Source texts of formatted documents
Start of Block
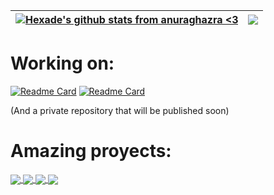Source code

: <!-- Thanks to Anurag Hazra! -->
| <a href="https://github.com/superboom12s"><img align="center" src="https://github-readme-stats.vercel.app/api?username=superboom12s&show_icons=true&rank_icon=github&hide=contribs,prs&theme=radical#gh-dark-mode-only=true" alt="Hexade's github stats from anuraghazra <3" /></a> | <a href="https://github.com/superboom12s"><img align="center" src="https://github-readme-stats.vercel.app/api/top-langs/?username=superboom12s&layout=compact&theme=radical#gh-dark-mode-only&hide_border=true" /></a> |
| ------------- | ------------- |

# Working on:
[![Readme Card](https://github-readme-stats.vercel.app/api/pin/?username=superboom12s&repo=DNA_Data_App&theme=radical#gh-dark-mode-only)](https://github.com/superboom12s/DNA_Data_App#gh-dark-mode-only)
[![Readme Card](https://github-readme-stats.vercel.app/api/pin/?username=superboom12s&repo=DNA_Data_App&theme=catppuccin_latte#gh-light-mode-only)](https://github.com/superboom12s/DNA_Data_App#gh-light-mode-only)

(And a private repository that will be published soon)

# Amazing proyects:
<a href="https://github.com/superboom12s/DecimalProblem-Fix#gh-dark-mode-only">
  <img align="center" src="https://github-readme-stats.vercel.app/api/pin/?username=superboom12s&repo=DecimalProblem-Fix&theme=radical#gh-dark-mode-only" />
</a>
<a href="https://github.com/superboom12s/PC-Tester#gh-dark-mode-only">
  <img align="center" src="https://github-readme-stats.vercel.app/api/pin/?username=superboom12s&repo=PC-Tester&theme=radical#gh-dark-mode-only" />
</a>

<a href="https://github.com/superboom12s/DecimalProblem-fix#gh-light-mode-only">
  <img align="center" src="https://github-readme-stats.vercel.app/api/pin/?username=superboom12s&repo=DecimalProblem-Fix&theme=catppuccin_latte#gh-light-mode-only" />
</a>
<a href="https://github.com/superboom12s/PC-Tester#gh-light-mode-only">
  <img align="center" src="https://github-readme-stats.vercel.app/api/pin/?username=superboom12s&repo=PC-Tester&theme=catppuccin_latte#gh-light-mode-only" />
</a>
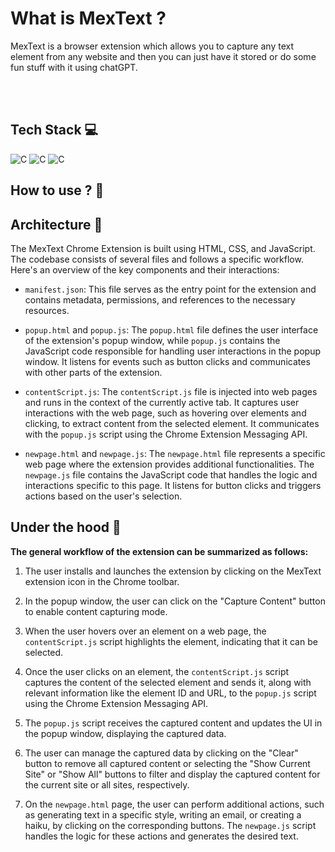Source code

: # What is MexText ? 

MexText is a browser extension which allows you to capture any text element from any website and then you can just have it stored or do some fun stuff with it using chatGPT.

<br/>


<br>



## Tech Stack 💻

<p >
    <img alt="C" src="https://img.shields.io/badge/HTML5-E34F26?style=for-the-badge&logo=html5&logoColor=white">
    <img alt="C" src="https://img.shields.io/badge/CSS3-1572B6?style=for-the-badge&logo=css3&logoColor=white">
    <img alt="C" src="https://img.shields.io/badge/JavaScript-F7DF1E?style=for-the-badge&logo=javascript&logoColor=black">
</p>


## How to use ? 📖


## Architecture 📐

The MexText Chrome Extension is built using HTML, CSS, and JavaScript. The codebase consists of several files and follows a specific workflow. Here's an overview of the key components and their interactions:

- `manifest.json`: This file serves as the entry point for the extension and contains metadata, permissions, and references to the necessary resources.

- `popup.html` and `popup.js`: The `popup.html` file defines the user interface of the extension's popup window, while `popup.js` contains the JavaScript code responsible for handling user interactions in the popup window. It listens for events such as button clicks and communicates with other parts of the extension.

- `contentScript.js`: The `contentScript.js` file is injected into web pages and runs in the context of the currently active tab. It captures user interactions with the web page, such as hovering over elements and clicking, to extract content from the selected element. It communicates with the `popup.js` script using the Chrome Extension Messaging API.

- `newpage.html` and `newpage.js`: The `newpage.html` file represents a specific web page where the extension provides additional functionalities. The `newpage.js` file contains the JavaScript code that handles the logic and interactions specific to this page. It listens for button clicks and triggers actions based on the user's selection.

## Under the hood 🧐

**The general workflow of the extension can be summarized as follows:**

1. The user installs and launches the extension by clicking on the MexText extension icon in the Chrome toolbar.

2. In the popup window, the user can click on the "Capture Content" button to enable content capturing mode.

3. When the user hovers over an element on a web page, the `contentScript.js` script highlights the element, indicating that it can be selected.

4. Once the user clicks on an element, the `contentScript.js` script captures the content of the selected element and sends it, along with relevant information like the element ID and URL, to the `popup.js` script using the Chrome Extension Messaging API.

5. The `popup.js` script receives the captured content and updates the UI in the popup window, displaying the captured data.

6. The user can manage the captured data by clicking on the "Clear" button to remove all captured content or selecting the "Show Current Site" or "Show All" buttons to filter and display the captured content for the current site or all sites, respectively.

7. On the `newpage.html` page, the user can perform additional actions, such as generating text in a specific style, writing an email, or creating a haiku, by clicking on the corresponding buttons. The `newpage.js` script handles the logic for these actions and generates the desired text.
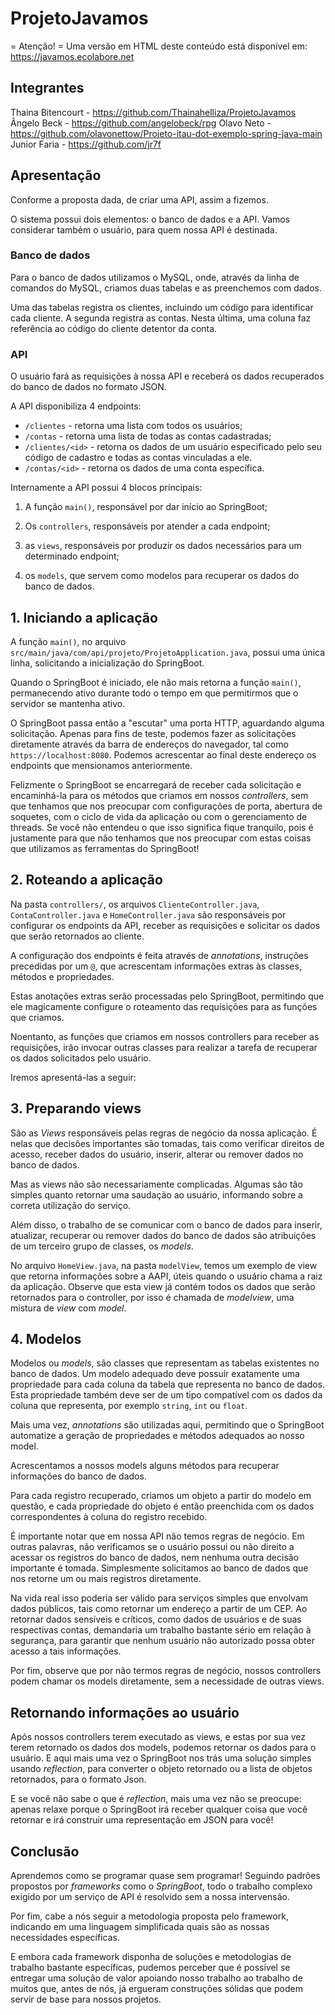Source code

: # ProjetoJavamos
 = Atenção! = 
Uma versão em HTML deste conteúdo está disponível em:
<https://javamos.ecolabore.net>

<h2> Integrantes </h2>

Thaina Bitencourt - https://github.com/Thainahelliza/ProjetoJavamos
Ângelo Beck - https://github.com/angelobeck/rpg
Olavo Neto - https://github.com/olavonettow/Projeto-itau-dot-exemplo-spring-java-main
Junior Faria - https://github.com/jr7f




## Apresentação ##

Conforme a proposta dada, de criar uma API, assim a fizemos.

O sistema possui dois elementos: o banco de dados e a API. Vamos considerar também o usuário, para quem nossa API é destinada.

### Banco de dados ###

Para o banco de dados utilizamos o MySQL, onde, através da linha de comandos do MySQL, criamos duas tabelas e as preenchemos com dados.

Uma das tabelas registra os clientes, incluindo um código para identificar cada cliente. A segunda registra as contas. Nesta última, uma coluna faz referência ao código do cliente detentor da conta.

### API ###

O usuário fará as requisições à nossa API e receberá os dados recuperados do banco de dados no formato JSON.

A API disponibiliza 4 endpoints:

* ``/clientes`` - retorna uma lista com todos os usuários;
* ``/contas`` - retorna uma lista de todas as contas cadastradas;
* ``/clientes/<id>`` - retorna os dados de um usuário especificado pelo seu código de cadastro e todas as contas vinculadas a ele.
* ``/contas/<id>`` - retorna os dados de uma conta específica.

Internamente a API possui 4 blocos principais:

1. A função ``main()``, responsável por dar início ao SpringBoot;

2. Os ``controllers``, responsáveis por atender a cada endpoint;

3. as ``views``, responsáveis por produzir os dados necessários para um determinado endpoint;

4. os ``models``, que servem como modelos para recuperar os dados do banco de dados.

## 1. Iniciando a aplicação ##

A função ``main()``, no arquivo ``src/main/java/com/api/projeto/ProjetoApplication.java``, possui uma única linha, solicitando a inicialização do SpringBoot.

Quando o SpringBoot é iniciado, ele não mais retorna a função ``main()``, permanecendo ativo durante todo o tempo em que permitirmos que o servidor se mantenha ativo.

O SpringBoot passa então a "escutar" uma porta HTTP, aguardando alguma solicitação. Apenas para fins de teste, podemos fazer as solicitações diretamente através da barra de endereços do navegador, tal como ``https://localhost:8080``. Podemos acrescentar ao final deste endereço os endpoints que mensionamos anteriormente.

Felizmente o SpringBoot se encarregará de receber cada solicitação e encaminhá-la para os métodos que criamos em nossos *controllers*, sem que tenhamos que nos preocupar com configurações de porta, abertura de soquetes, com o ciclo de vida da aplicação ou com o gerenciamento de threads. Se você não entendeu o que isso significa fique tranquilo, pois é justamente para que não tenhamos que nos preocupar com estas coisas que utilizamos as ferramentas do SpringBoot!

## 2. Roteando a aplicação ##

Na pasta ``controllers/``, os arquivos ``ClienteController.java``, ``ContaController.java`` e ``HomeController.java`` são responsáveis por configurar os endpoints da API, receber as requisições e solicitar os dados que serão retornados ao cliente.

A configuração dos endpoints é feita através de *annotations*, instruções precedidas por um ``@``, que acrescentam informações extras às classes, métodos e propriedades.

Estas anotações extras serão processadas pelo SpringBoot, permitindo que ele magicamente configure o roteamento das requisições para as funções que criamos.

Noentanto, as funções que criamos em nossos controllers para receber as requisições, irão invocar outras classes para realizar a tarefa de recuperar os dados solicitados pelo usuário.

Iremos apresentá-las a seguir:

## 3. Preparando views ##

São as *Views* responsáveis pelas regras de negócio da nossa aplicação. É nelas que decisões importantes são tomadas, tais como verificar direitos de acesso, receber dados do usuário, inserir, alterar ou remover dados no banco de dados.

Mas as views não são necessariamente complicadas. Algumas são tão simples quanto retornar uma saudação ao usuário, informando sobre a correta utilização do serviço.

Além disso, o trabalho de se comunicar com o banco de dados para inserir, atualizar, recuperar ou remover dados do banco de dados são atribuições de um terceiro grupo de classes, os *models*.


No arquivo ``HomeView.java``, na pasta ``modelView``, temos um exemplo de view que retorna informações sobre a AAPI, úteis quando o usuário chama a raiz da aplicação. Observe que esta view já contém todos os dados que serão retornados para o controller, por isso é chamada de *modelview*, uma mistura de *view* com *model*.



## 4. Modelos ##

Modelos ou *models*, são classes que representam as tabelas existentes no banco de dados. Um modelo adequado deve possuir exatamente uma propriedade para cada coluna da tabela que representa no banco de dados. Esta propriedade também deve ser de um tipo compatível com os dados da coluna que representa, por exemplo ``string``, ``int`` ou ``float``.

Mais uma vez, *annotations* são utilizadas aqui, permitindo que o SpringBoot automatize a geração de propriedades e métodos adequados ao nosso model.

Acrescentamos a nossos models alguns métodos para recuperar informações do banco de dados.

Para cada registro recuperado, criamos um objeto a partir do modelo em questão, e cada propriedade do objeto é então preenchida com os dados correspondentes à coluna do registro recebido.

É importante notar que em nossa API não temos regras de negócio. Em outras palavras, não verificamos se o usuário possui ou não direito a acessar os registros do banco de dados, nem nenhuma outra decisão importante é tomada. Simplesmente solicitamos ao banco de dados que nos retorne um ou mais registros diretamente.

Na vida real isso poderia ser válido para serviços simples que envolvam dados públicos, tais como retornar um endereço a partir de um CEP. Ao retornar dados sensíveis  e críticos, como dados de usuários e de suas respectivas contas, demandaria um trabalho bastante sério em relação à segurança, para garantir que nenhum usuário não autorizado possa obter acesso a tais informações.

Por fim, observe que por não termos regras de negócio, nossos controllers podem chamar os models diretamente, sem a necessidade de outras views.

## Retornando informações ao usuário ##

Após nossos controllers terem executado as views, e estas por sua vez terem retornado os dados dos models, podemos retornar os dados para o usuário. E aqui mais uma vez o SpringBoot nos trás uma solução simples usando *reflection*, para converter o objeto retornado ou a lista de objetos retornados, para o formato Json.

E se você não sabe o que é *reflection*, mais uma vez não se preocupe: apenas relaxe porque o SpringBoot irá receber qualquer coisa que você retornar e irá construir uma representação em JSON para você!

## Conclusão ##

Aprendemos como se programar quase sem programar! Seguindo padrões propostos por *frameworks* como o *SpringBoot*, todo o trabalho complexo exigido por um serviço de API é resolvido sem a nossa intervensão.

Por fim, cabe a nós seguir a metodologia proposta pelo framework, indicando em uma linguagem simplificada quais são as nossas necessidades específicas.

E embora cada framework disponha de soluções e metodologias de trabalho bastante específicas, pudemos perceber que é possível se entregar uma solução de valor apoiando nosso trabalho ao trabalho de muitos que, antes de nós, já ergueram construções sólidas que podem servir de base para nossos projetos.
End of Block
WHAT THIS TASK INVOLVES: Start with the line above that contains "uma conta específica." and end with the line that contains "## 2. Roteando a aplicação ##". Write out those lines exactly, and only those.

RESPONSE:
* ``/contas/<id>`` - retorna os dados de uma conta específica.

Internamente a API possui 4 blocos principais:

1. A função ``main()``, responsável por dar início ao SpringBoot;

2. Os ``controllers``, responsáveis por atender a cada endpoint;

3. as ``views``, responsáveis por produzir os dados necessários para um determinado endpoint;

4. os ``models``, que servem como modelos para recuperar os dados do banco de dados.

## 1. Iniciando a aplicação ##

A função ``main()``, no arquivo ``src/main/java/com/api/projeto/ProjetoApplication.java``, possui uma única linha, solicitando a inicialização do SpringBoot.

Quando o SpringBoot é iniciado, ele não mais retorna a função ``main()``, permanecendo ativo durante todo o tempo em que permitirmos que o servidor se mantenha ativo.

O SpringBoot passa então a "escutar" uma porta HTTP, aguardando alguma solicitação. Apenas para fins de teste, podemos fazer as solicitações diretamente através da barra de endereços do navegador, tal como ``https://localhost:8080``. Podemos acrescentar ao final deste endereço os endpoints que mensionamos anteriormente.

Felizmente o SpringBoot se encarregará de receber cada solicitação e encaminhá-la para os métodos que criamos em nossos *controllers*, sem que tenhamos que nos preocupar com configurações de porta, abertura de soquetes, com o ciclo de vida da aplicação ou com o gerenciamento de threads. Se você não entendeu o que isso significa fique tranquilo, pois é justamente para que não tenhamos que nos preocupar com estas coisas que utilizamos as ferramentas do SpringBoot!

## 2. Roteando a aplicação ##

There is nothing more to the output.